Prompt => Return each line of the listing that has the word "Información" in it.

Study material =>
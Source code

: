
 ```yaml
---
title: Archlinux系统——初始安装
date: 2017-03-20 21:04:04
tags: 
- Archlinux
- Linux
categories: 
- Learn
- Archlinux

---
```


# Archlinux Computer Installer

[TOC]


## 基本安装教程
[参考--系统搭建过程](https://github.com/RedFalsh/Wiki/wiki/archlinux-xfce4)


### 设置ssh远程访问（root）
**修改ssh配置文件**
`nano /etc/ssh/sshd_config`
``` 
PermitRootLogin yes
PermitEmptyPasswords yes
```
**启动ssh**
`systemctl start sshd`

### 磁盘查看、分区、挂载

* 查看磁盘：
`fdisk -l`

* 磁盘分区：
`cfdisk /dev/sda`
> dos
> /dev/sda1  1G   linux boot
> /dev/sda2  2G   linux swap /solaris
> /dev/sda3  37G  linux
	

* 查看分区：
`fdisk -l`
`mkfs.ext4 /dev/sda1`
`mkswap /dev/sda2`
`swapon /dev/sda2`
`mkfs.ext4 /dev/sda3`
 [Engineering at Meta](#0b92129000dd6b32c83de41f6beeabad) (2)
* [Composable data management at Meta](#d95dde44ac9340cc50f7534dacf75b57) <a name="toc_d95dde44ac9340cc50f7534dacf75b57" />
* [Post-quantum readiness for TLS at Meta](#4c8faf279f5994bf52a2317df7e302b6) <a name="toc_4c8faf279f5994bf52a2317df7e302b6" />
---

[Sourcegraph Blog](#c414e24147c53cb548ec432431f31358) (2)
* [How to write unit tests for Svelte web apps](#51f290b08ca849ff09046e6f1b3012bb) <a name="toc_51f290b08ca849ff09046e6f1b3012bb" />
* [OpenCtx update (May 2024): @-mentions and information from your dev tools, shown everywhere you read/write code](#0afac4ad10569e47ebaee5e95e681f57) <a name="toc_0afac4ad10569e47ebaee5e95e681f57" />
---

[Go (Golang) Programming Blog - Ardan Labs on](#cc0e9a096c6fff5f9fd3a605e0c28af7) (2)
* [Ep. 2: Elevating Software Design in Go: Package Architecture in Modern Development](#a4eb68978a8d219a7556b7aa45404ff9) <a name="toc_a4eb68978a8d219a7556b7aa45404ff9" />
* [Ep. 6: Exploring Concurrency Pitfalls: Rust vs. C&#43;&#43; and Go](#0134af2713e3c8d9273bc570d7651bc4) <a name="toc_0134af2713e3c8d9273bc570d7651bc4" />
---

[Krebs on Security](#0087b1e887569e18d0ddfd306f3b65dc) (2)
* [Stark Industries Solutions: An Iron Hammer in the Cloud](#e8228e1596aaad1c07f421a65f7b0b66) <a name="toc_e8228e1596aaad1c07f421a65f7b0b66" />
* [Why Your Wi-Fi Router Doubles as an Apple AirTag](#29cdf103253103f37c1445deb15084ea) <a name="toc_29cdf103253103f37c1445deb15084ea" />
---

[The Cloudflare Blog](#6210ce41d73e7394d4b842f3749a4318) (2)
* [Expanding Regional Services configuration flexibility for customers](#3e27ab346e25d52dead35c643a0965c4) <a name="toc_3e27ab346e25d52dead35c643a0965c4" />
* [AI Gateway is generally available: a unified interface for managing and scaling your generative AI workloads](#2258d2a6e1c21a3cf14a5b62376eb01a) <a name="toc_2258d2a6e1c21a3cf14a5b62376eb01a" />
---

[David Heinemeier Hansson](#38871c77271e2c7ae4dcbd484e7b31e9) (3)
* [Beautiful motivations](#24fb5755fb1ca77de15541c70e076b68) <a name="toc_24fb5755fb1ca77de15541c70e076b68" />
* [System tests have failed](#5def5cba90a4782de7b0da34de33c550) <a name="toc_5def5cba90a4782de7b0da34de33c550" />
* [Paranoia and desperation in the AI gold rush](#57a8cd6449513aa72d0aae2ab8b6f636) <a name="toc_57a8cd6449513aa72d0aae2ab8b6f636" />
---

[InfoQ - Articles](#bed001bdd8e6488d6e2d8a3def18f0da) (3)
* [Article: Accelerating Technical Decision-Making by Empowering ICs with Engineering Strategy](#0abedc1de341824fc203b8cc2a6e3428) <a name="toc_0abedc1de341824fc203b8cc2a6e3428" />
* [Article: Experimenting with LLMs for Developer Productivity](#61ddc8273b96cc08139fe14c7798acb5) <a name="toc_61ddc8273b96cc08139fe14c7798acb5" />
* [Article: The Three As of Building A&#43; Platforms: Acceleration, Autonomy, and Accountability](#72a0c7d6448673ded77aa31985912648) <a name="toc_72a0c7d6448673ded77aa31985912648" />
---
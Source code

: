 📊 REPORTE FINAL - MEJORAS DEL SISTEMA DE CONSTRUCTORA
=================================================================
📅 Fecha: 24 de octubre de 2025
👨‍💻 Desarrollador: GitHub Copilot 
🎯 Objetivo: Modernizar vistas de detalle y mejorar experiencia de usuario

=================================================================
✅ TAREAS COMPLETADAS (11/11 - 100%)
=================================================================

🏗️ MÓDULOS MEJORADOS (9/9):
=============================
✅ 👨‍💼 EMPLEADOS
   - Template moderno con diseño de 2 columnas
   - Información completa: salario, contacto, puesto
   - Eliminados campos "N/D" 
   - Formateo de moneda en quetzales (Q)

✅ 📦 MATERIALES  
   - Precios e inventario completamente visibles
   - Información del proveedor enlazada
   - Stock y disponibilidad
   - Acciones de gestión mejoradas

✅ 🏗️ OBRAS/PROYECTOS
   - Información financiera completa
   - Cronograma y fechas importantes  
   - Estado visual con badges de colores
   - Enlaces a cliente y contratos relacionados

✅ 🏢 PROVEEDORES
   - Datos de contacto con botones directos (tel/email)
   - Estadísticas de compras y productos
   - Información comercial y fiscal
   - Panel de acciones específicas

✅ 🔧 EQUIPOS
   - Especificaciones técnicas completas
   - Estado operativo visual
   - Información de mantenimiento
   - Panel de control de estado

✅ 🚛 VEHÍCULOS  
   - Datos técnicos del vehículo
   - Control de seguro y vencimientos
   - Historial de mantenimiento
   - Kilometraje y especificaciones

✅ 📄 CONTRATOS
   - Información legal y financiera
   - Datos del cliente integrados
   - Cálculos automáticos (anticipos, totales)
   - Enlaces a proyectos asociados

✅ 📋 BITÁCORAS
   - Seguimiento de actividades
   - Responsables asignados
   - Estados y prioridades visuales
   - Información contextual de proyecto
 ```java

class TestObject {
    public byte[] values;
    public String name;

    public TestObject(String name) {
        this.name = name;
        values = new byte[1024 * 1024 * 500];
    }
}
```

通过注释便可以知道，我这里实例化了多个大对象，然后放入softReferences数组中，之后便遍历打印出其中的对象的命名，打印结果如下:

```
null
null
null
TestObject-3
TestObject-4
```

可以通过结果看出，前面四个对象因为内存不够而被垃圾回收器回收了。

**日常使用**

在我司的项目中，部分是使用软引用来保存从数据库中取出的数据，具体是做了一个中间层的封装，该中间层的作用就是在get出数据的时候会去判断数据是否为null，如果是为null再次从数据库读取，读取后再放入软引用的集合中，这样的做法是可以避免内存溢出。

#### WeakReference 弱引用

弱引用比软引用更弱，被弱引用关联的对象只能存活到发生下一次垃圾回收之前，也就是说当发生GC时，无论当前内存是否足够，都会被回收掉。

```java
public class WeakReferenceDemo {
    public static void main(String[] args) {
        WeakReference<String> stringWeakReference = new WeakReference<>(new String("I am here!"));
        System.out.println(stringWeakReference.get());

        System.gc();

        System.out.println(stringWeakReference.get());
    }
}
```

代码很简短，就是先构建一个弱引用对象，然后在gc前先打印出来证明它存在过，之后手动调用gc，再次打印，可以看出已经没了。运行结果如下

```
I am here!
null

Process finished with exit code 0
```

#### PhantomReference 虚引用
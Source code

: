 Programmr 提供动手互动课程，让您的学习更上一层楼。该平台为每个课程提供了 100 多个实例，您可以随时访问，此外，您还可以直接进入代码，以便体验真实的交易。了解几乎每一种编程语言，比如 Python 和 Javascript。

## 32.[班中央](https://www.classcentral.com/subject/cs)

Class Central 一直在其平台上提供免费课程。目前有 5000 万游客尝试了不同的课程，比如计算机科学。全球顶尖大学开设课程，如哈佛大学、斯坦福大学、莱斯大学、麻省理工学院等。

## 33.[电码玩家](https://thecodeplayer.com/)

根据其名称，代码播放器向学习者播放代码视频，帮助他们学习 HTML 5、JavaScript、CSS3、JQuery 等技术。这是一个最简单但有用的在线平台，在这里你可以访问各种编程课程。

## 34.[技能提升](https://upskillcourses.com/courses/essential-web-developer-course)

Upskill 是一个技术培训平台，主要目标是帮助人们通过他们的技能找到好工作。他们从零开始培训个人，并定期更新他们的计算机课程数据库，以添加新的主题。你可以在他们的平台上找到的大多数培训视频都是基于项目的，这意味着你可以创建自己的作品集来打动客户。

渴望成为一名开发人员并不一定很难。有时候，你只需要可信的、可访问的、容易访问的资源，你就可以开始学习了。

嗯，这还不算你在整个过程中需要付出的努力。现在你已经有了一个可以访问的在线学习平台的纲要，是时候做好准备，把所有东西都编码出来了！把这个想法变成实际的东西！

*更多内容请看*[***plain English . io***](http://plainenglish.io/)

Answer box =>
   - Información completa: salario, contacto, puesto
   - Información del proveedor enlazada
   - Información financiera completa
   - Información comercial y fiscal
   - Información de mantenimiento
   - Información legal y financiera
   - Información contextual de proyecto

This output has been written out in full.